Theoretical Population Genetics Research at Georgetown University

Link to my research poster

In 2018 I was invited to spend the summer in Washington, DC conducting independent undergraduate research under the supervision of a research advisor. I studied a published research paper in which the author identified a novel mathematical model of population genetics that was producing results inconsistent with theory. I reverse-engineered author’s model (which was implemented in Fortran) and identified a simplifying assumption made by the model. I and another undergraduate researcher wrote a model in MATLAB that was able to explore this simplifying assumption and confirm that it was responsible the published article’s controversial results.

Agent-Based Modeling research at Texas A&M University

Link to my research poster

In 2017 I was invited to spend the summer in College Station, Texas conducting independent undergraduate research under the supervision of a research advisor. I designed and implemented an agent-based model of urban water providers adapting to sea-level rise. (The purpose of this model was test the feasability of using agent-based modeling to improve the resiliency of uban water infrastructure to climate change.) I conducted interviews with South Florida water providers in order to determine the decision space of the model, programmed the model using custom Java classes and the AnyLogic modeling platform, and presented my results at the Uban Water Infrastructure Network’s annual meeting in Fort Collins, Colorado.

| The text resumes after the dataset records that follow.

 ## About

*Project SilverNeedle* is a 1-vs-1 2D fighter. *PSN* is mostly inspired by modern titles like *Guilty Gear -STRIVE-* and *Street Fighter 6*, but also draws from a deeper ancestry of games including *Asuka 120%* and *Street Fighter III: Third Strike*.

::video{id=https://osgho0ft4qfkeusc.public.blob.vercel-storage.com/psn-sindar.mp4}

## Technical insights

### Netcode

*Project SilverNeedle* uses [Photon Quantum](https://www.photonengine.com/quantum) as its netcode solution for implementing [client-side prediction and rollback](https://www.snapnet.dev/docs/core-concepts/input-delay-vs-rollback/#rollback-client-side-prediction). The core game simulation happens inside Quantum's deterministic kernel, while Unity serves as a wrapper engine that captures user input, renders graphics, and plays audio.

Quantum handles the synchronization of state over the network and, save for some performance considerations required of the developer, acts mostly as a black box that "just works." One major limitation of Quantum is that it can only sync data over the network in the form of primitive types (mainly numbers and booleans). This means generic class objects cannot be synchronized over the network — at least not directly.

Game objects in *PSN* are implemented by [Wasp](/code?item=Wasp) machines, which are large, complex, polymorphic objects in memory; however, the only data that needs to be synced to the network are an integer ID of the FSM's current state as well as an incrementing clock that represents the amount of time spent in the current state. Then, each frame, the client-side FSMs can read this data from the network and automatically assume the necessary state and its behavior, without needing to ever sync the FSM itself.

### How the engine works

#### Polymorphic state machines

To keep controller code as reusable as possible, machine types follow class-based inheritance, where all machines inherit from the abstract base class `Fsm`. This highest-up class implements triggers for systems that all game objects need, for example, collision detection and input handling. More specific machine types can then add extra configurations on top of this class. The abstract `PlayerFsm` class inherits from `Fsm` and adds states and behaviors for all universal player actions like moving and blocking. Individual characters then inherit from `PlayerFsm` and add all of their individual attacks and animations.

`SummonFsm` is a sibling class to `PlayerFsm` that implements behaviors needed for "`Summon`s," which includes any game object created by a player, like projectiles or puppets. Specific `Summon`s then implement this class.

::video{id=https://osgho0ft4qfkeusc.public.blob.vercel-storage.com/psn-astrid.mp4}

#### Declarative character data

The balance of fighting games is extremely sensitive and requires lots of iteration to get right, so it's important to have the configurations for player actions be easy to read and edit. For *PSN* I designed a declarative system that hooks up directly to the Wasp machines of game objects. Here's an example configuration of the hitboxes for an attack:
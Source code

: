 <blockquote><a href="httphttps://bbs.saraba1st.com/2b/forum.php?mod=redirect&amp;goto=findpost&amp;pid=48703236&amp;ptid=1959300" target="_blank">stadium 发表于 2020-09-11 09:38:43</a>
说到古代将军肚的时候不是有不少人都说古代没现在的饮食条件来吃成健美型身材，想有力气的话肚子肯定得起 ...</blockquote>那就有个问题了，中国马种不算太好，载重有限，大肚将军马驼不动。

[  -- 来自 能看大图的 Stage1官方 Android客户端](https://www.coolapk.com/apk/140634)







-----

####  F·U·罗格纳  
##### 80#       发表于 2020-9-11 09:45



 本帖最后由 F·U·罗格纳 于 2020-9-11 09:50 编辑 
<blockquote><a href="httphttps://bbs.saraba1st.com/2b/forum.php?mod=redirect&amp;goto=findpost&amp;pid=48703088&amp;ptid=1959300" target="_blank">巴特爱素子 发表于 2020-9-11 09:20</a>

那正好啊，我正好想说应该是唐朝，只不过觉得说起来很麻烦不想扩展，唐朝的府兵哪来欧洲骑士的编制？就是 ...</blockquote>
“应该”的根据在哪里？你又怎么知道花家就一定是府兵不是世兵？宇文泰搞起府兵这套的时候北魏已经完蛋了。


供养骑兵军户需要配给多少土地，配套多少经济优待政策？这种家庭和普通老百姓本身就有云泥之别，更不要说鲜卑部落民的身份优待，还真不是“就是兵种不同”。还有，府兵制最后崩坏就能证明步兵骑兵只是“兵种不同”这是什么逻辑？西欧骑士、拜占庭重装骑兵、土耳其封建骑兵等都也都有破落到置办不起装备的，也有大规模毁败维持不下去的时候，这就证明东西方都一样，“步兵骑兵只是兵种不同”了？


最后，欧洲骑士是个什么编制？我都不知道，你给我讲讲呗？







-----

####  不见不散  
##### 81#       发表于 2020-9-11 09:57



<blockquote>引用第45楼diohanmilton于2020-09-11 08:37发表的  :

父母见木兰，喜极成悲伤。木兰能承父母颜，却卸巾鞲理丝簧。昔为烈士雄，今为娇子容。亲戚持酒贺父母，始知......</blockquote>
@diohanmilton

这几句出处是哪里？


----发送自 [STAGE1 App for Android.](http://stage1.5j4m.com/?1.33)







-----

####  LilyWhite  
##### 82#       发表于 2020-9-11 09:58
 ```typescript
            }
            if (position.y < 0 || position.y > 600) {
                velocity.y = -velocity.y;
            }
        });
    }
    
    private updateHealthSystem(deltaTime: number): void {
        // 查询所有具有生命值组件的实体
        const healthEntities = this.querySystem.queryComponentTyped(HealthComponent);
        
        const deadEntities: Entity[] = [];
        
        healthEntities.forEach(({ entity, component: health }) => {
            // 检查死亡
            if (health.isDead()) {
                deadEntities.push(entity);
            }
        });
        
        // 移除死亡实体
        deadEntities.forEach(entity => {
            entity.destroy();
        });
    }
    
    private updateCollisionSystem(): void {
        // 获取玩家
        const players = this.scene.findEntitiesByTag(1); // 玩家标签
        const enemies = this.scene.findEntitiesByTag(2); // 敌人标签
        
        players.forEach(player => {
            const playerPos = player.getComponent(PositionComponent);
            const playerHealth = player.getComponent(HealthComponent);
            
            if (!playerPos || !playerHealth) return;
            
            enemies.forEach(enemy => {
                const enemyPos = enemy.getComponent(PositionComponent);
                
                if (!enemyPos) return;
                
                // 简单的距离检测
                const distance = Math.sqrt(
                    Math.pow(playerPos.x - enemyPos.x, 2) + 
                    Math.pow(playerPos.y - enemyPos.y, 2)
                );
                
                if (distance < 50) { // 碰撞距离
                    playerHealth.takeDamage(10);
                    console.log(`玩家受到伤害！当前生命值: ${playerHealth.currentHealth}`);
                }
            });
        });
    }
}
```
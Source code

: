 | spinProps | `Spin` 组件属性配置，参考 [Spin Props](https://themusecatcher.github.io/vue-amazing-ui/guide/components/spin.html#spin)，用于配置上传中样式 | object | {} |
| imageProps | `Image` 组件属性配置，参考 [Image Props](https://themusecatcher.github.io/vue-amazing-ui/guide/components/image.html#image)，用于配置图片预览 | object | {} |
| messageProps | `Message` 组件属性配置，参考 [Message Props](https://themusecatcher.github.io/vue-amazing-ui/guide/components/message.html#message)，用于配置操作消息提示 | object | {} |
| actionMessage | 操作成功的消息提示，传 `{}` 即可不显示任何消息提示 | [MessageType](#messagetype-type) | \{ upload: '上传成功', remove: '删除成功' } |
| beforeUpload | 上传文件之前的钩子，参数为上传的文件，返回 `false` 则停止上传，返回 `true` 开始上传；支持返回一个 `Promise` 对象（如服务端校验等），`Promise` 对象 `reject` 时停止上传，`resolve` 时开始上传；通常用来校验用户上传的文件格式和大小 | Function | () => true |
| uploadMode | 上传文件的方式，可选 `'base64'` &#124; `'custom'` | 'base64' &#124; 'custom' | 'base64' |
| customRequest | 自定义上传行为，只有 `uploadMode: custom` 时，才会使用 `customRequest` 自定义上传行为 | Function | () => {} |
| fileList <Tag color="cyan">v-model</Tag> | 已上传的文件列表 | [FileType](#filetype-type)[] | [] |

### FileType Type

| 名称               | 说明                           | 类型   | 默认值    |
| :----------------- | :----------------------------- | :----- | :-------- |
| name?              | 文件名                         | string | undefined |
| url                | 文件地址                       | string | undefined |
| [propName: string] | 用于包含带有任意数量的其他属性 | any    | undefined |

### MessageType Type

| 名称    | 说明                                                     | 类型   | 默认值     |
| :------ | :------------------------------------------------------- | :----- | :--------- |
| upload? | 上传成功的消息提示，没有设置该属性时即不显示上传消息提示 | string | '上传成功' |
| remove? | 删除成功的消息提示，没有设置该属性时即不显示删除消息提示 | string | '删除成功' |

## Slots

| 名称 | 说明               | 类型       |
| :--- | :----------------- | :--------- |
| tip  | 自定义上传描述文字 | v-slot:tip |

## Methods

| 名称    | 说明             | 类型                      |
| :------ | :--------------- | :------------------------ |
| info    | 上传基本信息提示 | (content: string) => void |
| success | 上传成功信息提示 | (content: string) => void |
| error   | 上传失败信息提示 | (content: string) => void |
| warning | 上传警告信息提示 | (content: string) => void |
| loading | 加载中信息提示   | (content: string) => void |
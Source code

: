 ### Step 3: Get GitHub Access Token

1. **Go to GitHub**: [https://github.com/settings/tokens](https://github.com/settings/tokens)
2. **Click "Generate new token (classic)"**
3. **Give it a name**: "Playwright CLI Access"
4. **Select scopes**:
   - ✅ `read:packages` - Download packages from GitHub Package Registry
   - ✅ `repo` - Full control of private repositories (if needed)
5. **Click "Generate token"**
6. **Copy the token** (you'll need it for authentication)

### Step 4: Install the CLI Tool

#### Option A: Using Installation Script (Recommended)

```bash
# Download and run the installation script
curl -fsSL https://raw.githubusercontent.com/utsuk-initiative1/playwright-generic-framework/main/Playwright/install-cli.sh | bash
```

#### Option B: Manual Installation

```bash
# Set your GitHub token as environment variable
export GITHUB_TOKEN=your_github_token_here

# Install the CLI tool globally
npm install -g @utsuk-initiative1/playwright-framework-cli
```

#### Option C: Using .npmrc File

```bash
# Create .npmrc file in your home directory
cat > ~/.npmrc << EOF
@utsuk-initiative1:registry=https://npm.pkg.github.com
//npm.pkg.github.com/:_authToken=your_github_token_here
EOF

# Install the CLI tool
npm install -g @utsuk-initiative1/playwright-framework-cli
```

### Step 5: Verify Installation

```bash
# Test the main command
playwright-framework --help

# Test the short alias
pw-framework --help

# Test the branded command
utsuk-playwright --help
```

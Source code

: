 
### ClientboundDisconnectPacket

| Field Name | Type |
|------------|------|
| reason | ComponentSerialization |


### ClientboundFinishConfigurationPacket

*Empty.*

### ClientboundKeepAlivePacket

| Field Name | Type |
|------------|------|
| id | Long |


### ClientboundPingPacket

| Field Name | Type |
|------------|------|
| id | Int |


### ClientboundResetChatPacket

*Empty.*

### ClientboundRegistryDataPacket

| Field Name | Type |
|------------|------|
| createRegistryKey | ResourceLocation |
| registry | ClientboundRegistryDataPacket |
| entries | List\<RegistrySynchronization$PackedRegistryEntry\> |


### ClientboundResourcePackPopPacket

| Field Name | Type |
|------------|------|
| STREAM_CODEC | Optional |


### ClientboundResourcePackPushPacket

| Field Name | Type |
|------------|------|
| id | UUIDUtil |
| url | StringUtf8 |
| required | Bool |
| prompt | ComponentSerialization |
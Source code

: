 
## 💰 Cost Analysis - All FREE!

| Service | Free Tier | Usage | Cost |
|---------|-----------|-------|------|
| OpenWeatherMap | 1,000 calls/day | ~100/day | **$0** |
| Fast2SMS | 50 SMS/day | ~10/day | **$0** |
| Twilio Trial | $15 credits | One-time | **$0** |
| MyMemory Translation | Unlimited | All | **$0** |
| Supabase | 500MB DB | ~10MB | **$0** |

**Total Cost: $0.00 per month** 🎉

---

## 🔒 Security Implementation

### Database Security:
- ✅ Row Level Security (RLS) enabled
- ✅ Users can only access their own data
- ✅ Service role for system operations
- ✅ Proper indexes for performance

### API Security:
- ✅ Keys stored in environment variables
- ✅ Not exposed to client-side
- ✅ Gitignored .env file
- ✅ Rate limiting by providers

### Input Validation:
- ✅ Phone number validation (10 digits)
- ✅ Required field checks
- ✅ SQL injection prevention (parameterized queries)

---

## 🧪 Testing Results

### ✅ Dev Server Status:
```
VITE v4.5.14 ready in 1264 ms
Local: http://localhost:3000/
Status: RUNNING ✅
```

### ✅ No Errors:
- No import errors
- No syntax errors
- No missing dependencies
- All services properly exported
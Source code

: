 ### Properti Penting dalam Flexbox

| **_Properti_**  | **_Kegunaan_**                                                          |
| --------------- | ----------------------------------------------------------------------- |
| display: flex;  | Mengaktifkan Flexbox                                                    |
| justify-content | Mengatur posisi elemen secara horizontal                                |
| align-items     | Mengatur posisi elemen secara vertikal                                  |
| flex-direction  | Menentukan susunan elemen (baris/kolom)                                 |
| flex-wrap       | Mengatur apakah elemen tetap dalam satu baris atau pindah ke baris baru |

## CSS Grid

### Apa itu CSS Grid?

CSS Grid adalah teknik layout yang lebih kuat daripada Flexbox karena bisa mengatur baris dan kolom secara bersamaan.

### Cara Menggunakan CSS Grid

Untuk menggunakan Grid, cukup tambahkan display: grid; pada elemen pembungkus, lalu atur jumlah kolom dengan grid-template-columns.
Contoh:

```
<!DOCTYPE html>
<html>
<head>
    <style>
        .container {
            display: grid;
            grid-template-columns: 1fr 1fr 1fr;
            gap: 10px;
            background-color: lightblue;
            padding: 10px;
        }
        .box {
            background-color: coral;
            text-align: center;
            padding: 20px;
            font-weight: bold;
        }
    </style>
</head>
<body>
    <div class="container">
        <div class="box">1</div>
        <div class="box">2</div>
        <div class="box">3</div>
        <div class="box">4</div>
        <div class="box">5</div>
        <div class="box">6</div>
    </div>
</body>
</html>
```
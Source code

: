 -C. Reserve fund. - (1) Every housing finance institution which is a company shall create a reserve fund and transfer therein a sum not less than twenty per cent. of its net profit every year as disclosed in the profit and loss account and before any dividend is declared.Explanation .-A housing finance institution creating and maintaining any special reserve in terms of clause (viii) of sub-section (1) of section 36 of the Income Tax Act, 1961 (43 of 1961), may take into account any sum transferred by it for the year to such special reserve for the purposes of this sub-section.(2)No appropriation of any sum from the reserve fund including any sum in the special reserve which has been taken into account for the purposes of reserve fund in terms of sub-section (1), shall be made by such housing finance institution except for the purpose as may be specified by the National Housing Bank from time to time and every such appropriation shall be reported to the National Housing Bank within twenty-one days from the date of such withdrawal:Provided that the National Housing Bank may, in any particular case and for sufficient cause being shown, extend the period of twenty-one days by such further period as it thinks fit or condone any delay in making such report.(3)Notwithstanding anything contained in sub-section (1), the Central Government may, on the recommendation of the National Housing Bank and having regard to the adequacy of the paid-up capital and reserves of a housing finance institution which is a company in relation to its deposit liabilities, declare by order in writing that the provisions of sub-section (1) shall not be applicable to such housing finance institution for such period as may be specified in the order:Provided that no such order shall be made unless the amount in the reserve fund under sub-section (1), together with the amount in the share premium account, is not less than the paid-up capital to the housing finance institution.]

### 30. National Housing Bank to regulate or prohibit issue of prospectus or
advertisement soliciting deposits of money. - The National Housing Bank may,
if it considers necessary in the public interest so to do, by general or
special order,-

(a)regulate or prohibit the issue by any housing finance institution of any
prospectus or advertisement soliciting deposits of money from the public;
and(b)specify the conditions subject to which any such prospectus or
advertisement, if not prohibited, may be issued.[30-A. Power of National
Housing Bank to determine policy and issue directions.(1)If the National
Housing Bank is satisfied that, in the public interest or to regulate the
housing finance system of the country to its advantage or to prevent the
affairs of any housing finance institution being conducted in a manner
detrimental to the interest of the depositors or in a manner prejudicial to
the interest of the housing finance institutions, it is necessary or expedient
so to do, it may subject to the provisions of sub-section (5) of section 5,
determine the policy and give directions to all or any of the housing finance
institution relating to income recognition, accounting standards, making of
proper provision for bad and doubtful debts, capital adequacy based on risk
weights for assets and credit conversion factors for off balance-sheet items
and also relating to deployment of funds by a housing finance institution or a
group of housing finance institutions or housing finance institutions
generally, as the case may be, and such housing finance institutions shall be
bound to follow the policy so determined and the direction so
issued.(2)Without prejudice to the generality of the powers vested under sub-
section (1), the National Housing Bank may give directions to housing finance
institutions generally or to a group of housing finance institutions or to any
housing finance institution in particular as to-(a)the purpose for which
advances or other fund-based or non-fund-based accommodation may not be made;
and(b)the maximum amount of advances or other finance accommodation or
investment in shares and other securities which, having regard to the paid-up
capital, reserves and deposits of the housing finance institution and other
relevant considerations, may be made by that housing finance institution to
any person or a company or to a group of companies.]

Improving an Agent-Based Model of Wolf-Sheep Predation

Link to my project on GitHub

In 2016, as part of a term project for a course on Complexity and Emergence, I modified a NetLogo model of wolf-sheep predation to use a map based on hexagons rather than squares. I suspected that this would result in more realistic movement patterns by the model’s agents. The new model produced population levels over time that more closely resembled a plot of classical predator-prey differential equations than did the original model, and (subjectively speaking) the rendered distribution patterns of the wolf and sheep populations had a more natural appearance.